You’re right to be slightly nervous about ==:

struct NeverEqual: Equatable { }
func ==(lhs: NeverEqual, rhs: NeverEqual)->Bool { return false }
let x = [NeverEqual()]
var y = x
x == y  // this returns true

[NeverEqual()] == [NeverEqual()] // false
x == [NeverEqual()] // false

let z = [NeverEqual()]
x == z // false

x == y // true

y[0] = NeverEqual()
x == y // now false

Why? Swift arrays do not conform to Equatable, but they do have an == operator, defined in the standard library as:

func ==<T : Equatable>(lhs: [T], rhs: [T]) -> Bool

This operator loops over the elements in lhs and rhs, comparing the values at each position. It does not do a bitwise compare – it calls the == operator on each pair of elements. That means if you write a custom == for your element, it’ll get called.
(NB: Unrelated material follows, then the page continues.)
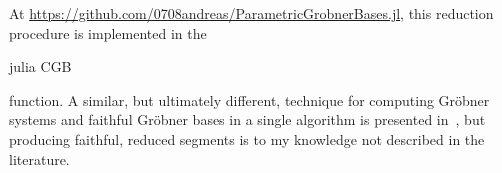 \begin{remark}
  At \url{https://github.com/0708andreas/ParametricGrobnerBases.jl}, this reduction procedure is implemented in the \begin{mintinline}{julia} CGB \end{mintinline} function. A similar, but ultimately different, technique for computing Gröbner systems and faithful Gröbner bases in a single algorithm is presented in~\cite{10.1145/1993886.1993918}, but producing faithful, reduced segments is to my knowledge not described in the literature.

\end{remark}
But it contains an optimization – if the underlying buffers for the two arrays are the same, it doesn’t bother, it just returns true (they contain identical elements, of course they’re equal!).
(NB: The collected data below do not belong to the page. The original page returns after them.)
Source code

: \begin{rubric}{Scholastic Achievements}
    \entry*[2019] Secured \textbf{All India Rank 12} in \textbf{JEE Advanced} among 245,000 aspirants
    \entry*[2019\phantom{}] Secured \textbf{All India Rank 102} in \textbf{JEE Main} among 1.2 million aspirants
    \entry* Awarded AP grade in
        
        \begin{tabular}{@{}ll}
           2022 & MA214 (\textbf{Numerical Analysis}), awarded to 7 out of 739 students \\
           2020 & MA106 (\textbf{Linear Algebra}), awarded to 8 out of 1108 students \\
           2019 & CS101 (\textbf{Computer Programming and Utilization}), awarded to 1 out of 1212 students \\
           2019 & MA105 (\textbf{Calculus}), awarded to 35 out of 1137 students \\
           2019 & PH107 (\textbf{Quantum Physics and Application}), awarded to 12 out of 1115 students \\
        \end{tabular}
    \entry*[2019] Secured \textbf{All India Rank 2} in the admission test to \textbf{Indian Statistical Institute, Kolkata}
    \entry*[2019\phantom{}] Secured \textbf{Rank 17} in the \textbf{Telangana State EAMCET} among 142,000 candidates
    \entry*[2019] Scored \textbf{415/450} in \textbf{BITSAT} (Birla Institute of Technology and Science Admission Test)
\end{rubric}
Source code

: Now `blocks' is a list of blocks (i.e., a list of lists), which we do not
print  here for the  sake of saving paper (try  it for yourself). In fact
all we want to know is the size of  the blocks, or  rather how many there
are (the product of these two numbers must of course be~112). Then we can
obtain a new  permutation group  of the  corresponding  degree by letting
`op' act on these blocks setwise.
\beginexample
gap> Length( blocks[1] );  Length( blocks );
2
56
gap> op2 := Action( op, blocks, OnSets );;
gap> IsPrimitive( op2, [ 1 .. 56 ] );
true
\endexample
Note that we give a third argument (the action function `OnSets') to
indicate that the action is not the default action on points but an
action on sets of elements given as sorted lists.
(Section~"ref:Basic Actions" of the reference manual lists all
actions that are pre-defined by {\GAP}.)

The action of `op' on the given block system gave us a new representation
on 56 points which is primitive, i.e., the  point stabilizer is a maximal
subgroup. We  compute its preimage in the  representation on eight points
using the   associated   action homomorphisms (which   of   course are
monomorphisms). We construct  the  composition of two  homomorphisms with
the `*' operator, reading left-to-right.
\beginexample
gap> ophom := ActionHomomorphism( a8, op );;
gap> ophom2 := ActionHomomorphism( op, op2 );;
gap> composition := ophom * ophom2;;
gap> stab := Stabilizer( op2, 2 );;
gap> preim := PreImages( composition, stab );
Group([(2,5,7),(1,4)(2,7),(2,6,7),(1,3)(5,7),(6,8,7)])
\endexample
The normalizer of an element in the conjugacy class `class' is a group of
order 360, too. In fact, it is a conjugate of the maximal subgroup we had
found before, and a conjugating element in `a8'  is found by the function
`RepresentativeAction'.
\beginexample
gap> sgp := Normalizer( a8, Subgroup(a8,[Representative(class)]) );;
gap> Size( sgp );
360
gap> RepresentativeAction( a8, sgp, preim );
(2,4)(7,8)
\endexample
This issue is entirely the fault of the NeverEqual equality operator. Equality should be transitive, symmetric and reflexive, and this one isn't reflexive (x == x is false). But it could still catch you unawares.

Swift arrays are copy-on-write – so when you write var x = y it doesn’t actually make a copy of the array, it just points x’s storage buffer pointer at y’s. Only if x or y are mutated later does it then make a copy of the buffer, so that the unchanged variable is unaffected. This is critical for arrays to behave like value types but still be performant.
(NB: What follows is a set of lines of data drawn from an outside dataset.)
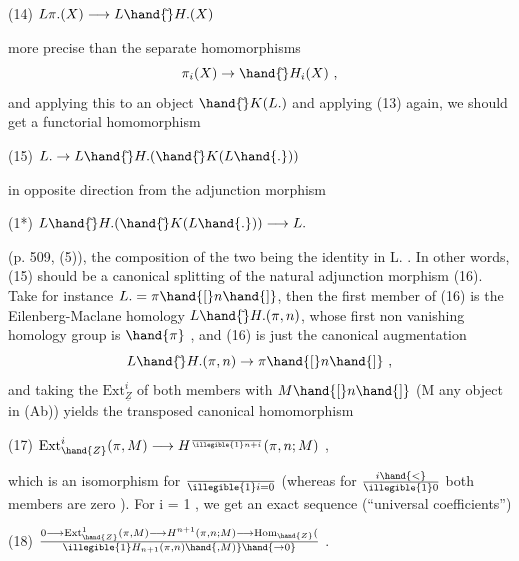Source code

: 
(14) \qquad $L\pi.(X) \longrightarrow L\hand{\tilde{}}H.(X)$

more precise than the separate homomorphisms
\[ \pi_i(X) \to \hand{\tilde{}}H_i(X) \ , \]
and applying this to an object $\hand{\tilde{}}K(L.)$ and applying (13) again, we should
get a functorial homomorphism

(15) \qquad $L. \to L\hand{\tilde{}}H.(\hand{\tilde{}}K(L\hand{.}))$

in opposite direction from the adjunction morphism

(1*) \qquad $L\hand{\tilde{}}H.(\hand{\tilde{}}K(L\hand{.})) \longrightarrow L.$

(p. 509, (5)), the composition of the two being the identity in L. .
In other words, (15) should be a canonical splitting of the natural
adjunction morphism (16). Take for instance $L. =\pi\hand{[}n\hand{]}$, then the first
member of (16) is the Eilenberg-Maclane homology $L\hand{\tilde{}}H.(\pi,n)$, whose first
non vanishing homology group is $\hand{\pi}$ , and (16) is just the canonical
augmentation
\[ L\hand{\tilde{}}H.(\pi,n)\to\pi\hand{[}n\hand{]} \ , \]
and taking the $\mathrm{Ext}^i_{\underline{Z}}$ of both members with $M\hand{[}n\hand{]}$ (M any object in (Ab))
yields the transposed canonical homomorphism

(17) \qquad $\mathrm{Ext}^i_{\hand{Z}}(\pi,M) \longrightarrow H^{\over{\illegible{1}}{n+i}}(\pi,n; M)$ \quad ,

which is an isomorphism for $\over{\illegible{1}}{i=0}$ (whereas for $i\hand{<} \over{\illegible{1}}{0}$ both members are
zero ). For i = 1 , we get an exact sequence (``universal coefficients'')

(18) \qquad $0 \longrightarrow \mathrm{Ext}^1_{\hand{Z}}(\pi,M) \longrightarrow H^{n+1}(\pi,n;M) \longrightarrow \mathrm{Hom}_{\hand{Z}}(\over{\illegible{1}}{H_{n+1}}(\pi,n)\hand{, M)} \hand{\to 0}$ .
In early versions of Swift, you actually could call === on arrays (also in early versions, the mutating behaviour was a bit different, if you mutated x, y would also change even though it had been declared with let – which freaked people out so they changed it).

You can kinda reproduce the old behaviour of === on arrays with this (very implementation-dependent not to be relied-on except for poking and prodding investigations) trick:

let a = [1,2,3]
var b = a

a.withUnsafeBufferPointer { outer in 
    b.withUnsafeBufferPointer { inner in 
        println(inner.baseAddress == outer.baseAddress) 
    } 
}

Solution 2:

== in Swift is the same as Java's equals(), it compares values.

=== in Swift is the same as Java's ==, it compares references.

In Swift you can compare array content values as easy as this:

["1", "2"] == ["1", "2"]

But this will not work if you want to compare references:

var myArray1 = [NSString(string: "1")]
var myArray2 = [NSString(string: "1")]

myArray1[0] === myArray2[0] // false
myArray1[0] == myArray2[0] // true

So the answers:

I think the performance is optimal for doing value (not reference) comparisons
Yes, if you want to compare values
Swift arrays are value type and not reference type. So the memory location is the same only if you compare it to itself (or use unsafe pointers)

Solution 3:

It depends on how do you want to compare. For example: ["1", "2"] == ["1", "2"] // true but ["1", "2"] == ["2", "1"] // false

If you need that second case to also be true and are ok with ignoring repetitive values, you can do: Set(["1", "2"]) == Set(["2", "1"]) // true (use NSSet for Swift 2)

Solution 4:

For compare arrays of custom objects we can use elementsEqual.

class Person {

    let ID: Int!
    let name: String!

    init(ID: Int, name: String) {

        self.ID = ID
        self.name = name
    }
}

let oldFolks = [Person(ID: 1, name: "Ann"), Person(ID: 2, name: "Tony")]
let newFolks = [Person(ID: 2, name: "Tony"), Person(ID: 4, name: "Alice")]

if oldFolks.elementsEqual(newFolks, by: { $0.ID == $1.ID }) {

    print("Same people in same order")

} else {

    print("Nope")
}

Solution 5:

Arrays conform to Equatable in Swift 4.1, negating the caveats mentioned in previous answers. This is available in Xcode 9.3.

https://swift.org/blog/conditional-conformance/

But just because they implemented == did not mean Array or Optional conformed to Equatable. Since these types can store non-equatable types, we needed to be able to express that they are equatable only when storing an equatable type.

This meant these == operators had a big limitation: they couldn’t be used two levels deep.

With conditional conformance, we can now fix this. It allows us to write that these types conform to Equatable—using the already-defined == operator—if the types they are based on are equatable.